Stella Curtis had been quiet enough, but at the end she asked two acute questions, and Thurston, whom I’d always thought too rarefied to notice a pretty girl, suddenly asked her if she’d ever been to Harwell before, and when she said no, offered to show her over.
So we were taken round the ‘hot’ laboratories where the doors open as you walk up to them to avoid the need for touching them with contaminated gloves and the air conditioning plant changes the air forty times a minute, and then we went along to the nuclear piles, with those odd nightmare—fairytale names of Gleep and Bepo and Dimple.
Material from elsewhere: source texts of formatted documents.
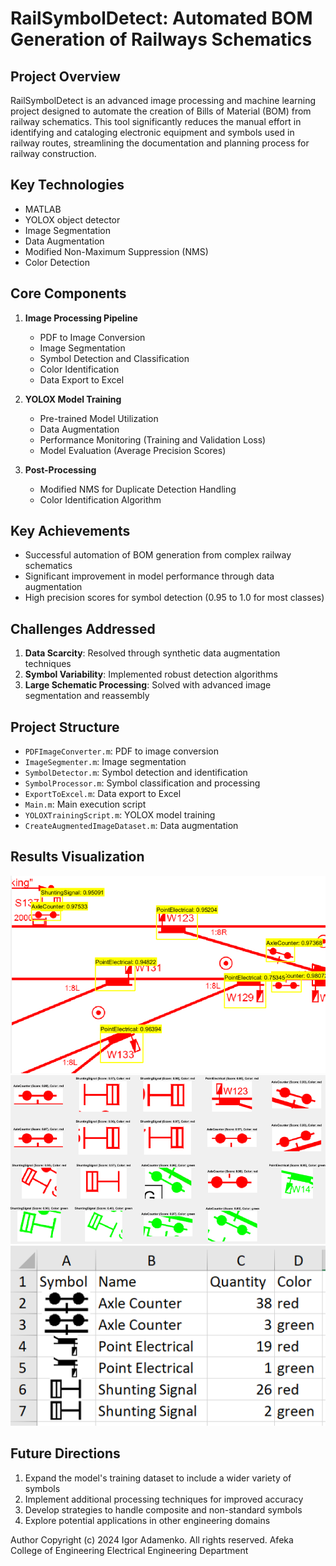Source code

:# RailSymbolDetect: Automated BOM Generation of Railways Schematics

## Project Overview

RailSymbolDetect is an advanced image processing and machine learning project designed to automate the creation of Bills of Material (BOM) from railway schematics. This tool significantly reduces the manual effort in identifying and cataloging electronic equipment and symbols used in railway routes, streamlining the documentation and planning process for railway construction.

## Key Technologies

- MATLAB
- YOLOX object detector
- Image Segmentation
- Data Augmentation
- Modified Non-Maximum Suppression (NMS)
- Color Detection

## Core Components

1. **Image Processing Pipeline**
   - PDF to Image Conversion
   - Image Segmentation
   - Symbol Detection and Classification
   - Color Identification
   - Data Export to Excel

2. **YOLOX Model Training**
   - Pre-trained Model Utilization
   - Data Augmentation
   - Performance Monitoring (Training and Validation Loss)
   - Model Evaluation (Average Precision Scores)

3. **Post-Processing**
   - Modified NMS for Duplicate Detection Handling
   - Color Identification Algorithm

## Key Achievements

- Successful automation of BOM generation from complex railway schematics
- Significant improvement in model performance through data augmentation
- High precision scores for symbol detection (0.95 to 1.0 for most classes)

## Challenges Addressed

1. **Data Scarcity**: Resolved through synthetic data augmentation techniques
2. **Symbol Variability**: Implemented robust detection algorithms
3. **Large Schematic Processing**: Solved with advanced image segmentation and reassembly

## Project Structure

- `PDFImageConverter.m`: PDF to image conversion
- `ImageSegmenter.m`: Image segmentation
- `SymbolDetector.m`: Symbol detection and identification
- `SymbolProcessor.m`: Symbol classification and processing
- `ExportToExcel.m`: Data export to Excel
- `Main.m`: Main execution script
- `YOLOXTrainingScript.m`: YOLOX model training
- `CreateAugmentedImageDataset.m`: Data augmentation

## Results Visualization

![Result Example](Result1.png)
![Result Example](Result2.png)
![Result Example](Result3.png)

## Future Directions

1. Expand the model's training dataset to include a wider variety of symbols
2. Implement additional processing techniques for improved accuracy
3. Develop strategies to handle composite and non-standard symbols
4. Explore potential applications in other engineering domains

Author
Copyright (c) 2024 Igor Adamenko. All rights reserved. Afeka College of Engineering Electrical Engineering Department
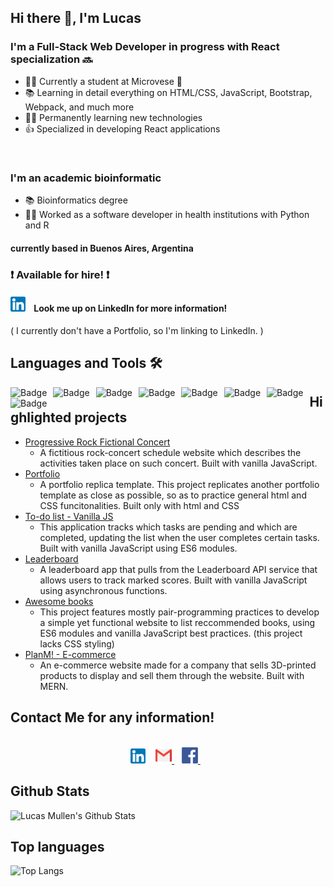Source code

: ## Hi there 👋, I'm Lucas

### I'm a Full-Stack Web Developer in progress with React specialization :soon:
- 👨‍💻 Currently a student at Microvese :purple_heart:
- 📚 Learning in detail everything on HTML/CSS, JavaScript, Bootstrap, Webpack, and much more
- 💪🏼 Permanently learning new technologies
- :+1: Specialized in developing React applications

<br>

### I'm an academic bioinformatic 
- 📚 Bioinformatics degree
- :man_scientist: Worked as a software developer in health institutions with Python and R

#### currently based in Buenos Aires, Argentina

### :exclamation: Available for hire! :exclamation:
#### <a href="https://www.linkedin.com/in/lucas-mullen-447312119/"><img  alt="Lucas Mullen - Linkedin" width="24px" src="./multimedia/linkedin.png"/></a> &nbsp;&nbsp; Look me up on LinkedIn for more information!

( I currently don't have a Portfolio, so I'm linking to LinkedIn. )

## Languages and Tools 🛠 

<img alt="Badge" style="float: left; margin-right: 10px;"  src="https://img.shields.io/badge/python-3670A0?style=for-the-badge&logo=python&logoColor=ffdd54"/> 
<img alt="Badge" style="float: left; margin-right: 10px;"  src="https://img.shields.io/badge/r-%23276DC3.svg?style=for-the-badge&logo=r&logoColor=white"/> 

<img alt="Badge" style="float: left; margin-right: 10px;"  src="https://img.shields.io/badge/html5%20-%23E34F26.svg?&style=for-the-badge&logo=html5&logoColor=white"/>    
<img alt="Badge" style="float: left; margin-right: 10px;"  src="https://img.shields.io/badge/css3%20-%231572B6.svg?&style=for-the-badge&logo=css3&logoColor=white"/>    
<img alt="Badge" style="float: left; margin-right: 10px;"  src="https://img.shields.io/badge/javascript%20-%23323330.svg?&style=for-the-badge&logo=javascript&logoColor=%23F7DF1E"/>    
<img alt="Badge" style="float: left; margin-right: 10px;"  src="https://img.shields.io/badge/node.js%20-%2343853D.svg?&style=for-the-badge&logo=node.js&logoColor=white"/>    
<img alt="Badge" style="float: left; margin-right: 10px;"  src="https://img.shields.io/badge/bootstrap%20-%23563D7C.svg?&style=for-the-badge&logo=bootstrap&logoColor=white"/> 

<img alt="Badge" style="float: left; margin-right: 10px;"  src="https://img.shields.io/badge/git%20-%23F05033.svg?&style=for-the-badge&logo=git&logoColor=white"/>    

## Highlighted projects
- [Progressive Rock Fictional Concert](https://github.com/mullenlucas/prog-rock-concert-sched)
  - A fictitious rock-concert schedule website which describes the activities taken place on such concert. Built with vanilla JavaScript.
- [Portfolio](https://github.com/mullenlucas/portfolio_main)
  - A portfolio replica template. This project replicates another portfolio template as close as possible, so as to practice general html and CSS funcitonalities. Built only with html and CSS
- [To-do list - Vanilla JS](https://github.com/mullenlucas/todo-list)
  - This application tracks which tasks are pending and which are completed, updating the list when the user completes certain tasks. Built with vanilla JavaScript using ES6 modules.
- [Leaderboard](https://github.com/mullenlucas/leaderboard)
  - A leaderboard app that pulls from the Leaderboard API service that allows users to track marked scores. Built with vanilla JavaScript using asynchronous functions. 
- [Awesome books](https://github.com/mullenlucas/awesome-books)
  - This project features mostly pair-programming practices to develop a simple yet functional website to list reccommended books, using ES6 modules and vanilla JavaScript best practices. (this project lacks CSS styling)
- [PlanM! - E-commerce](https://github.com/mullenlucas/planm)
  - An e-commerce website made for a company that sells 3D-printed products to display and sell them through the website. Built with MERN.

##  Contact Me for any information!
<br>
<div align="center">
  <a href="https://www.linkedin.com/in/lucas-mullen-447312119/"><img  alt="Lucas Mullen - Linkedin" width="24px" src="./multimedia/linkedin.png"/></a> &nbsp;&nbsp;
  <a href="mailto:mullenlucas@gmail.com">
    <img  alt="Lucas Mullen - Gmail" width="26px" src="./multimedia/gmail.png"/>
  </a> &nbsp;&nbsp;
    <a href="https://www.facebook.com/lucas.mullen.3">
    <img  alt="Lucas Mullen - Facebook" width="26px" src="./multimedia/facebook.png"/>
  </a> &nbsp;&nbsp;
</div>

## Github Stats

![Lucas Mullen's Github Stats](https://github-readme-stats.vercel.app/api?username=mullenlucas&count_private=true&show_icons=true&theme=radical&include_all_commits=true)

## Top languages

![Top Langs](https://github-readme-stats.vercel.app/api/top-langs/?username=mullenlucas&theme=radical)

<!--
**mullenlucas/mullenlucas** is a ✨ _special_ ✨ repository because its `README.md` (this file) appears on your GitHub profile.

Here are some ideas to get you started:

- 🔭 I’m currently working on ...
- 🌱 I’m currently learning ...
- 👯 I’m looking to collaborate on ...
- 🤔 I’m looking for help with ...
- 💬 Ask me about ...
- 📫 How to reach me: ...
- 😄 Pronouns: ...
- ⚡ Fun fact: ...
-->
They’re never very impressive, surrounded as they are by seven feet of reinforced concrete and looking like giant square hat-boxes that have got caught up in a mass of dials and girders, but she seemed to find them interesting.
When we left I decided to call in at my home, which was only five miles off course, and get some drawings and plans I’d been making for a thing called IDA, a directional system which had been in my lap for twelve months. If I was going to be occupied with this new thing it was time Frank Dawson had a shot at them.
Stella Curtis had been quiet even for her on the way back, and I suppose I should have noticed she was looking off colour when I showed her into the drawing-room.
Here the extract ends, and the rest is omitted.